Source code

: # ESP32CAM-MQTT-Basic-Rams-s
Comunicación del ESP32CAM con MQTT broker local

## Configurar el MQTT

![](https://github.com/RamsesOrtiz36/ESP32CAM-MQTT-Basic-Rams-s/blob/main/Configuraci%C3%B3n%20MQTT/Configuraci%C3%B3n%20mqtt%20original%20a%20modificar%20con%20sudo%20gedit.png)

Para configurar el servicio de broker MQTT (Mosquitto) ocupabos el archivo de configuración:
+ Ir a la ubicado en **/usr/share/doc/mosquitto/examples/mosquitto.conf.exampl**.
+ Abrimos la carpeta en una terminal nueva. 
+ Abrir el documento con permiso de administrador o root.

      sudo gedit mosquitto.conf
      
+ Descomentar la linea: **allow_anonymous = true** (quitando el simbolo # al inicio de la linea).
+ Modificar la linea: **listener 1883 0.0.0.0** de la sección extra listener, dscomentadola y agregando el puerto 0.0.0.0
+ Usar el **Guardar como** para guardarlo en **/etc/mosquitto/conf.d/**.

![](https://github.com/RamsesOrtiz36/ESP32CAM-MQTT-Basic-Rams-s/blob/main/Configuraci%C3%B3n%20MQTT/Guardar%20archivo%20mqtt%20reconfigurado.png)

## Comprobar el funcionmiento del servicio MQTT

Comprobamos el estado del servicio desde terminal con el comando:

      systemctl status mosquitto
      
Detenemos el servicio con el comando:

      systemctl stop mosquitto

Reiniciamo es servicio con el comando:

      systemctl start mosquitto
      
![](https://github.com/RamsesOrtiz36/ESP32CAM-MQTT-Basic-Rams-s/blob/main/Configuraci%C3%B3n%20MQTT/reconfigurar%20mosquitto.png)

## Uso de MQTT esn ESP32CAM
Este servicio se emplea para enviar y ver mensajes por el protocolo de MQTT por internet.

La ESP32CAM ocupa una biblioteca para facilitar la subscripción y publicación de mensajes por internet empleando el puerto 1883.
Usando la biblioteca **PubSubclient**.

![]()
======
• [WORK ORDER]:
Lines from the one containing "administrador o root." through the end of the data above must be written out exactly, and no other lines are needed.

• [RESULT BELOW]:
+ Abrir el documento con permiso de administrador o root.

      sudo gedit mosquitto.conf
      
+ Descomentar la linea: **allow_anonymous = true** (quitando el simbolo # al inicio de la linea).
+ Modificar la linea: **listener 1883 0.0.0.0** de la sección extra listener, dscomentadola y agregando el puerto 0.0.0.0
+ Usar el **Guardar como** para guardarlo en **/etc/mosquitto/conf.d/**.

![](https://github.com/RamsesOrtiz36/ESP32CAM-MQTT-Basic-Rams-s/blob/main/Configuraci%C3%B3n%20MQTT/Guardar%20archivo%20mqtt%20reconfigurado.png)

## Comprobar el funcionmiento del servicio MQTT

Comprobamos el estado del servicio desde terminal con el comando:

      systemctl status mosquitto
      
Detenemos el servicio con el comando:

      systemctl stop mosquitto

Reiniciamo es servicio con el comando:

      systemctl start mosquitto
      
![](https://github.com/RamsesOrtiz36/ESP32CAM-MQTT-Basic-Rams-s/blob/main/Configuraci%C3%B3n%20MQTT/reconfigurar%20mosquitto.png)

## Uso de MQTT esn ESP32CAM
Este servicio se emplea para enviar y ver mensajes por el protocolo de MQTT por internet.

La ESP32CAM ocupa una biblioteca para facilitar la subscripción y publicación de mensajes por internet empleando el puerto 1883.
Usando la biblioteca **PubSubclient**.

![]()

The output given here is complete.